Op 28 september, tijdens de tweede zitting van hun proces, werd Ozakca in een rolstoel voor de rechter gebracht, maar artsen stonden Gulmen niet toe om aanwezig te zijn vanwege haar verslechterde toestand. Ozakca zei: "Geef ons onze banen terug en we stoppen de hongerstaking... Ze [de regering] probeert ons te temmen door ons brood weg te nemen".
Gewoonlijk staan verdachten voor de rechter, terwijl ze nog vrij zijn. Het hof verwierp hier hun beroep om berecht te worden zonder in hechtenis te worden genomen. Gulmen behoort naar de rechtbank worden gebracht vanuit de gevangenis "met geweld, indien nodig", zo oordeelde de rechter. Gelukkig hadden de verdachten niet geprobeerd om te ontsnappen! De rechtbank kon een zucht van verlichting slaken...
Zelfs de hemel is niet zo reusachtig onbarmhartig als de staat. Bij een voetbalwedstrijd in augustus liet een groep fans een plakkaat zien ter ondersteuning van Ozakca en Gulmen. Het plakkaat luidde: "Laat Nuriye en Semih leven". Slechts één zin - met een eenvoudige, vreedzame wens dat de twee leerkrachten tijdens hun hongerstaking niet in de gevangenis zouden sterven. De ambtenaren van de gouverneur en de wetshandhavingsinstanties handelden onmiddellijk. Via de bewakingscamera's identificeerden zij de personen die het plakkaat vertoonden en lanceerden een aanklacht tegen hen met de beschuldiging van "het steunen van een terreurorganisatie".
De betogers dragen een foto van Nuriye Gulmen en Semih Ozakca tijdens de "Demaonstratie voor recht" in Istanbul op 9 juli 2017. |
Het bewijs? Het plakkaat luidde: "Laat Nuriye en Semih leven". In zekere zin vertelden de Turkse autoriteiten aan het publiek dat iedereen zou moeten denken: "Laat Nuriye en Semih sterven" - en anders is men een terrorist!

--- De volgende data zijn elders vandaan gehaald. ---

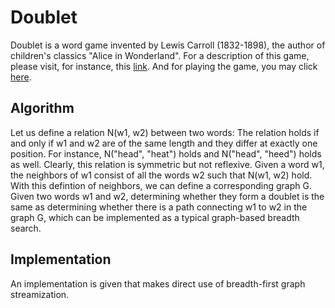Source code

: # Doublet

Doublet is a word game invented by Lewis Carroll (1832-1898), the
author of children's classics "Alice in Wonderland".
For a description of this game, please visit, for instance, this [link](http://www.logicville.com/doublets.htm).
And for playing the game, you may click [here](https://xanadu-lang.github.io/xats2js/docgen/CodeBook/Doublet/2020-11-29/.).

## Algorithm

Let us define a relation N(w1, w2) between two words: The relation
holds if and only if w1 and w2 are of the same length and they differ
at exactly one position. For instance, N("head", "heat") holds and
N("head", "heed") holds as well. Clearly, this relation is symmetric
but not reflexive. Given a word w1, the neighbors of w1 consist of all
the words w2 such that N(w1, w2) hold. With this defintion of
neighbors, we can define a corresponding graph G. Given two words w1
and w2, determining whether they form a doublet is the same as
determining whether there is a path connecting w1 to w2 in the graph
G, which can be implemented as a typical graph-based breadth search.

## Implementation

An implementation is given that makes direct use of breadth-first
graph streamization.
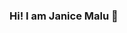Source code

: ### Hi! I am Janice Malu 👋

<!--
**jannmalu/jannmalu** is a ✨ _special_ ✨ repository because its `README.md` (this file) appears on your GitHub profile.

Here are some ideas to get you started:

- 🔭 I’m currently working on ...Java for Android
- 🌱 I’m currently learning ...
- 👯 I’m looking to collaborate on ...
- 🤔 I’m looking for help with ...
- 💬 Ask me about ... anything
- 📫 How to reach me: ...[1.1]: http://i.imgur.com/tXSoThF.png
- 😄 Pronouns: ...
- ⚡ Fun fact: ...
-->
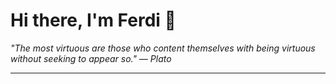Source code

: <h1>Hi there, I'm Ferdi 👋</h1>

<p><em>
  "The most virtuous are those who content themselves with being virtuous without seeking to appear so." — Plato
</em></p>

---
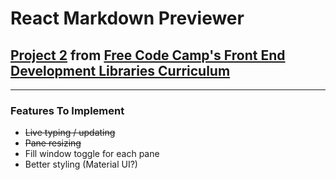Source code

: # React Markdown Previewer

## [Project 2](https://www.freecodecamp.org/learn/front-end-development-libraries/front-end-development-libraries-projects/build-a-markdown-previewer) from [Free Code Camp's Front End Development Libraries Curriculum](https://www.freecodecamp.org/learn/front-end-development-libraries)

---

### Features To Implement

* ~~Live typing / updating~~
* ~~Pane resizing~~
* Fill window toggle for each pane
* Better styling (Material UI?)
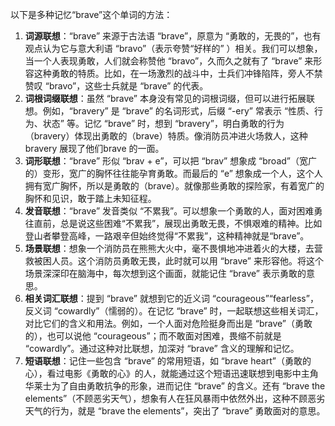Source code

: 以下是多种记忆“brave”这个单词的方法：
1. **词源联想**：“brave” 来源于古法语 “brave”，原意为 “勇敢的，无畏的”，也有观点认为它与意大利语 “bravo”（表示夸赞“好样的” ）相关。我们可以想象，当一个人表现勇敢，人们就会称赞他 “bravo”，久而久之就有了 “brave” 来形容这种勇敢的特质。比如，在一场激烈的战斗中，士兵们冲锋陷阵，旁人不禁赞叹 “bravo”，这些士兵就是 “brave” 的代表。
2. **词根词缀联想**：虽然 “brave” 本身没有常见的词根词缀，但可以进行拓展联想。例如，“bravery” 是 “brave” 的名词形式，后缀 “-ery” 常表示 “性质、行为、状态” 等。记忆 “brave” 时，想到 “bravery”，明白勇敢的行为（bravery）体现出勇敢的（brave）特质。像消防员冲进火场救人，这种bravery 展现了他们brave 的一面。
3. **词形联想**：“brave” 形似 “brav + e”，可以把 “brav” 想象成 “broad”（宽广的）变形，宽广的胸怀往往能孕育勇敢。而最后的 “e” 想象成一个人，这个人拥有宽广胸怀，所以是勇敢的（brave）。就像那些勇敢的探险家，有着宽广的胸怀和见识，敢于踏上未知征程。
4. **发音联想**：“brave” 发音类似 “不累我”。可以想象一个勇敢的人，面对困难勇往直前，总是说这些困难“不累我”，展现出勇敢无畏，不惧艰难的精神。比如登山者攀登高峰，一路艰辛但始终觉得“不累我”，这种精神就是“brave”。
5. **场景联想**：想象一个消防员在熊熊大火中，毫不畏惧地冲进着火的大楼，去营救被困人员。这个消防员勇敢无畏，此时就可以用 “brave” 来形容他。将这个场景深深印在脑海中，每次想到这个画面，就能记住 “brave” 表示勇敢的意思。
6. **相关词汇联想**：提到 “brave” 就想到它的近义词 “courageous”“fearless”，反义词 “cowardly”（懦弱的）。在记忆 “brave” 时，一起联想这些相关词汇，对比它们的含义和用法。例如，一个人面对危险挺身而出是 “brave”（勇敢的），也可以说他 “courageous”；而不敢面对困难，畏缩不前就是 “cowardly”。通过这种对比联想，加深对 “brave” 含义的理解和记忆。
7. **短语联想**：记住一些包含 “brave” 的常用短语，如 “brave heart”（勇敢的心），看过电影《勇敢的心》的人，就能通过这个短语迅速联想到电影中主角华莱士为了自由勇敢抗争的形象，进而记住 “brave” 的含义。还有 “brave the elements”（不顾恶劣天气），想象有人在狂风暴雨中依然外出，这种不顾恶劣天气的行为，就是 “brave the elements”，突出了 “brave” 勇敢面对的意思。 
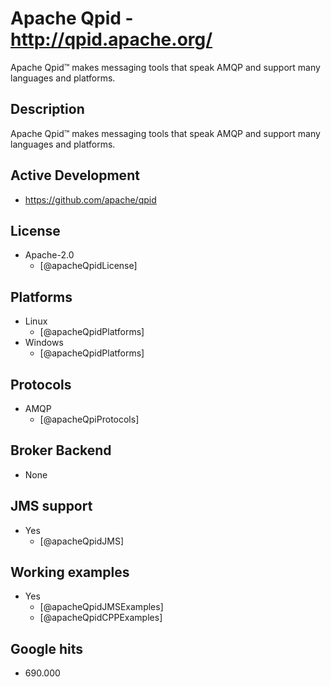 # Apache Qpid - http://qpid.apache.org/
Apache Qpid™ makes messaging tools that speak AMQP and support many languages and platforms.


## Description
Apache Qpid™ makes messaging tools that speak AMQP and support many languages and platforms.


## Active Development
- https://github.com/apache/qpid


## License
- Apache-2.0
    - [@apacheQpidLicense]


## Platforms
- Linux
    - [@apacheQpidPlatforms]
- Windows
    - [@apacheQpidPlatforms]


## Protocols
- AMQP
    - [@apacheQpiProtocols]


## Broker Backend
- None


## JMS support
- Yes
    - [@apacheQpidJMS]


## Working examples
- Yes
    - [@apacheQpidJMSExamples]
    - [@apacheQpidCPPExamples]


## Google hits
- 690.000
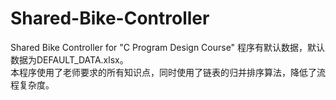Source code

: # Shared-Bike-Controller
Shared Bike Controller for "C Program Design Course"
程序有默认数据，默认数据为DEFAULT_DATA.xlsx。  
本程序使用了老师要求的所有知识点，同时使用了链表的归并排序算法，降低了流程复杂度。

Ozakca en Gulmen mogen niet worden overgelaten aan de genade van een meedogenloos staatsapparaat. Zij behoren alle mogelijke internationale steun krijgen. "Laat Nuriye en Semih leven!"
Burak Bekdil, een van de leidende journalisten van Turkije, werd onlangs na 29 jaar ontslagen bij zijn Turkse vooraanstaande krant vanwege het schrijven voor Gatestone van wat er in Turkije gebeurde. Hij is een van de collega's van het Forum voor het Midden-Oosten.